Investigada pela operação Lava Jato, em maio de 2019, a Braskem assinou um acordo de leniência com a Advocacia-Geral da União (AGU) e com a Controladoria-Geral da União (CGU), comprometendo-se a devolver R$ 2,87 bilhões ao governo federal. “Os valores a serem ressarcidos pela empresa envolvem os pagamentos de dano, enriquecimento ilícito e multa no âmbito de contratos fraudulentos envolvendo recursos públicos federais e de edição de atos normativos produzidos a partir de pagamentos de vantagens indevidas”, de acordo com a AGU.
Na ocasião, a Braskem já havia depositado R$ 1,33 bilhão, referente a um acordo fechado em 2016 com o Ministério Público Federal, que incluía autoridades suíças e americanas, no valor total de R$ 3,1 bilhões – sendo R$ 2,2 bilhões destinados ao Brasil. O novo compromisso firmado em 2019 pelos dois órgãos de controle englobou o primeiro na parte relacionada aos pagamentos devidos aos cofres brasileiros. Ou seja, a empresa ainda precisaria pagar R$ 1,54 bilhão (corrigido pela taxa Selic) ao país, em seis parcelas anuais, entre 2020 e 2025. Do total a ser devolvido pela Brasken, R$ 2 bilhões serão destinados à União e cerca de R$ 800 milhões, à Petrobras.
Considerada a “joia da coroa” do grupo Odebrecht (atual Novonor) e responsável por metade de seu faturamento na época das investigações, a indústria petroquímica Braskem foi diretamente beneficiada por ações dos governos de Lula, segundo delações premiadas de dois ex-presidentes da empresa, Emílio Odebrecht e Pedro Novis, e do ex-executivo Alexandrino de Alencar, no âmbito da Lava Jato.
“Dizer que a Lava Jato destruiu uma empresa é colocar a culpa no policial que encontra o corpo da vítima e não no bandido que a matou. A culpa da destruição das empresas cai sobre as costas dos políticos e dos partidos que lideraram o maior escândalo de corrupção da história do Brasil. O que a Lava Jato fez foi descobrir, comprovar e punir os criminosos que usam roupas de políticos e se associaram a criminosos que se vestem de empresários, que se ocuparam de um empreendimento que não era do interesse da sociedade e, sim, do seu próprio bolso e da perpetuação de seu poder”, defende Deltan Dallagnol.

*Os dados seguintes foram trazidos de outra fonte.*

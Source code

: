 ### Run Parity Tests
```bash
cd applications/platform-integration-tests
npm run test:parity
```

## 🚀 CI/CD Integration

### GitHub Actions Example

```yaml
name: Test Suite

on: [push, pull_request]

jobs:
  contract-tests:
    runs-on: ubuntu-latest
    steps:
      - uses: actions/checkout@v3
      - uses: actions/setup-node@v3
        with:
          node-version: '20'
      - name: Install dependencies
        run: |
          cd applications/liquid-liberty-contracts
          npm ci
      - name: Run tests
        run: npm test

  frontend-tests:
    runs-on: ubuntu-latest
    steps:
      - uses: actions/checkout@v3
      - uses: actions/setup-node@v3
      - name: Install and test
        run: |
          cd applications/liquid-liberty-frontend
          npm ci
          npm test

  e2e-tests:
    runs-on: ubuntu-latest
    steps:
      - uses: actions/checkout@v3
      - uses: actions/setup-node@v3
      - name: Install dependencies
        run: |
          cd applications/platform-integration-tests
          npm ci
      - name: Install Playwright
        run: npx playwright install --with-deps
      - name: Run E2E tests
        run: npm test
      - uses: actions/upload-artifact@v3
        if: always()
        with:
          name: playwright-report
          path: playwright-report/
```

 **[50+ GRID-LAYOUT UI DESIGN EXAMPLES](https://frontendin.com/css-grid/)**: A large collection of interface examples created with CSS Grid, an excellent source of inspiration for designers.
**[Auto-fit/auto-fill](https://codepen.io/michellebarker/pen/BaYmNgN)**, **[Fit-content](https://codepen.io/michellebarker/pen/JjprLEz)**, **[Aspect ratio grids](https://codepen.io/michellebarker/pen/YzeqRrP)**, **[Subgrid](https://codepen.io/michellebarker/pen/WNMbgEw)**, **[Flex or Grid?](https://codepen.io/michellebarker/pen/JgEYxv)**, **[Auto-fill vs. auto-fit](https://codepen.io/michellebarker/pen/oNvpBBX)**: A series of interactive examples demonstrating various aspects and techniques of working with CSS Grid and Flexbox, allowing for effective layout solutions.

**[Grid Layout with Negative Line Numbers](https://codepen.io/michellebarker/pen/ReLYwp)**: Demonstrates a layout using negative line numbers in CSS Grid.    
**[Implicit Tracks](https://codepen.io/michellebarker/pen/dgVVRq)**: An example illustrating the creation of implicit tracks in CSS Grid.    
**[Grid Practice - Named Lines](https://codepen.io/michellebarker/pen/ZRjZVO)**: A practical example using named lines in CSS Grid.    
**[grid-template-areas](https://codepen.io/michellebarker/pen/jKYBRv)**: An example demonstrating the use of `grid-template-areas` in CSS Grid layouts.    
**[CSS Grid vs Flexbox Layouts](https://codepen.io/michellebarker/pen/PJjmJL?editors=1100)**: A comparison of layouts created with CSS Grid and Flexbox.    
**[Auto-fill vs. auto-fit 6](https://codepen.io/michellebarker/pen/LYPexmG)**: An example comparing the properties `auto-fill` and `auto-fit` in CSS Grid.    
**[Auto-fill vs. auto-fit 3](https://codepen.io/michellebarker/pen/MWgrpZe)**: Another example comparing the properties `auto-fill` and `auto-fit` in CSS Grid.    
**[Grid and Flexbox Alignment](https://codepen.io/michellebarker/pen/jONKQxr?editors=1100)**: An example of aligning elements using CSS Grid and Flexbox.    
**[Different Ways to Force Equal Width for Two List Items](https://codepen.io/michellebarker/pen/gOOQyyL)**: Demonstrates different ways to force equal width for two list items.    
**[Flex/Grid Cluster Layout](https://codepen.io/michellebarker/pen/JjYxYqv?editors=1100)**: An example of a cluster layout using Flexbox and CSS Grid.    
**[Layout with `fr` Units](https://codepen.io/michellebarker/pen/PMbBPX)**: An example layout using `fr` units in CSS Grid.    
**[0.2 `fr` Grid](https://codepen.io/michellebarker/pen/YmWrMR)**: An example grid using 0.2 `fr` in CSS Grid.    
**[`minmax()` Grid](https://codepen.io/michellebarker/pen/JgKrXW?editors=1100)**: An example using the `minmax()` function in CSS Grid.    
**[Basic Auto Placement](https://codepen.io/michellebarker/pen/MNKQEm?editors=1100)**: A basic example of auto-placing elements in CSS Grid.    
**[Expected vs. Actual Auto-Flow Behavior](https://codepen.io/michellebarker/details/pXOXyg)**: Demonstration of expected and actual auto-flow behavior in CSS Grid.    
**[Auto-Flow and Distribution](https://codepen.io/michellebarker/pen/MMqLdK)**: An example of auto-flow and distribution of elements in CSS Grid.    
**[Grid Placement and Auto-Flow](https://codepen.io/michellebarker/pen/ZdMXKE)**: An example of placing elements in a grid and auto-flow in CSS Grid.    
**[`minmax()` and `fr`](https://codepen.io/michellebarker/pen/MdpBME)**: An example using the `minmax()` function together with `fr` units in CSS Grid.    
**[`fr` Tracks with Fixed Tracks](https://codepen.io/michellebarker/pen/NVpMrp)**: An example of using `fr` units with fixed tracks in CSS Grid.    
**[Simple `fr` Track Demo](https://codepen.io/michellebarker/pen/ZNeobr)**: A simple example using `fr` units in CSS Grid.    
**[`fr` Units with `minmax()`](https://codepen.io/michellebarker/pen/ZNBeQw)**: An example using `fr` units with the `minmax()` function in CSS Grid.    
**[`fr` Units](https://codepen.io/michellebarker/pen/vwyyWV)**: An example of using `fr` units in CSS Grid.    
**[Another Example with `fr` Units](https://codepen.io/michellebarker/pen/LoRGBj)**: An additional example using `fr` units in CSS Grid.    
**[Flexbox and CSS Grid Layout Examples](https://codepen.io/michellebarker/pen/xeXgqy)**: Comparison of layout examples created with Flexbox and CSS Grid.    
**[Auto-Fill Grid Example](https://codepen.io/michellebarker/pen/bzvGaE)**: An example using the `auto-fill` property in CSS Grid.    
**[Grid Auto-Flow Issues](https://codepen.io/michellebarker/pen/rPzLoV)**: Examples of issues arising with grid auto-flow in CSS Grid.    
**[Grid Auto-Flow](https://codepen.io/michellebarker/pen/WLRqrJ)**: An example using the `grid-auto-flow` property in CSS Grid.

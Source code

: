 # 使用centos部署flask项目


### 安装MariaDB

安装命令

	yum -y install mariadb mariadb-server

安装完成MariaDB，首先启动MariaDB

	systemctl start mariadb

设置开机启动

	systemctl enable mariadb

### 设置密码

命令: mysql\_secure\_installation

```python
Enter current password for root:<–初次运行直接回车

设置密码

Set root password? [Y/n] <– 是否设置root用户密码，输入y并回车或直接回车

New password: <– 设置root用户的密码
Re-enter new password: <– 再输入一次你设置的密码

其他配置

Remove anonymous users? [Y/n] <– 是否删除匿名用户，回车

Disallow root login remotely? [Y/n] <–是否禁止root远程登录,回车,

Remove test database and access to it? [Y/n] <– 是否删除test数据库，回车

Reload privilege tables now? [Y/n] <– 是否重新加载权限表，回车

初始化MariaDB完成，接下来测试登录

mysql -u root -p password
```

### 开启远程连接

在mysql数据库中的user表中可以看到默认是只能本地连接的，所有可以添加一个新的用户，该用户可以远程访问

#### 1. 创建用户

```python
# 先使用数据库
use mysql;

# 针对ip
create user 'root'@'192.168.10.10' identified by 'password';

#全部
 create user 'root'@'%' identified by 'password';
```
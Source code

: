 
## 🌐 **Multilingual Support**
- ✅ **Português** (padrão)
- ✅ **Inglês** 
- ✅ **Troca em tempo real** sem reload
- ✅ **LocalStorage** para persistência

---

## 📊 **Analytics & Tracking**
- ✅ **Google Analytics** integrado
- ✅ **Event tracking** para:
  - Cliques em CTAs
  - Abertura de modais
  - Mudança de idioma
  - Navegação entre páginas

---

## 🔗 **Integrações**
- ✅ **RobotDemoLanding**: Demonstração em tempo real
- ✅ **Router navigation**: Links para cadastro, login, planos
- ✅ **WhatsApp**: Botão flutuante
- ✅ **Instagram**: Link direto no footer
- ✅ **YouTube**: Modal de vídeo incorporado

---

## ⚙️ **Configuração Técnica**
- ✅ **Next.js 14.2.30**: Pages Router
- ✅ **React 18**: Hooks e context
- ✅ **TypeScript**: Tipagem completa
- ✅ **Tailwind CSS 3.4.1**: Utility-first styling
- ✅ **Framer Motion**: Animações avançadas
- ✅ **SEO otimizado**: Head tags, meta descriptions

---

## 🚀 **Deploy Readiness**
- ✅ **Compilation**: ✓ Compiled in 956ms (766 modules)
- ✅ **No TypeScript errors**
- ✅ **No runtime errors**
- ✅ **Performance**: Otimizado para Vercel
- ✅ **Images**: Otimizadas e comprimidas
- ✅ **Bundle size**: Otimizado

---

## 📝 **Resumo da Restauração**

Segundo o ex-chefe da força-tarefa Lava Jato, além de o acordo com Odebrecht e Braskem “envolver uma das maiores devoluções de recursos da história, não do Brasil, mas do mundo”, as delações de “apenas uma dessas empresas implicaram 415 políticos de 26 diferentes partidos”. “O acordo revelou provas de corrupção de autoridades em 12 diferentes países e a lavagem de dinheiro em outros dez países, colocando o Brasil na liderança da corrupção mundial, algo que deve ser motivo de vergonha, não de orgulho”, afirma Dallagnol. “O que estão fazendo é como aquele marido que assedia a esposa moralmente e ainda coloca a culpa nela. Estão duplamente querendo vitimizar a sociedade brasileira. Eles a violam quando roubam e querem dizer que a culpa da situação é da sociedade, um absurdo”, completa.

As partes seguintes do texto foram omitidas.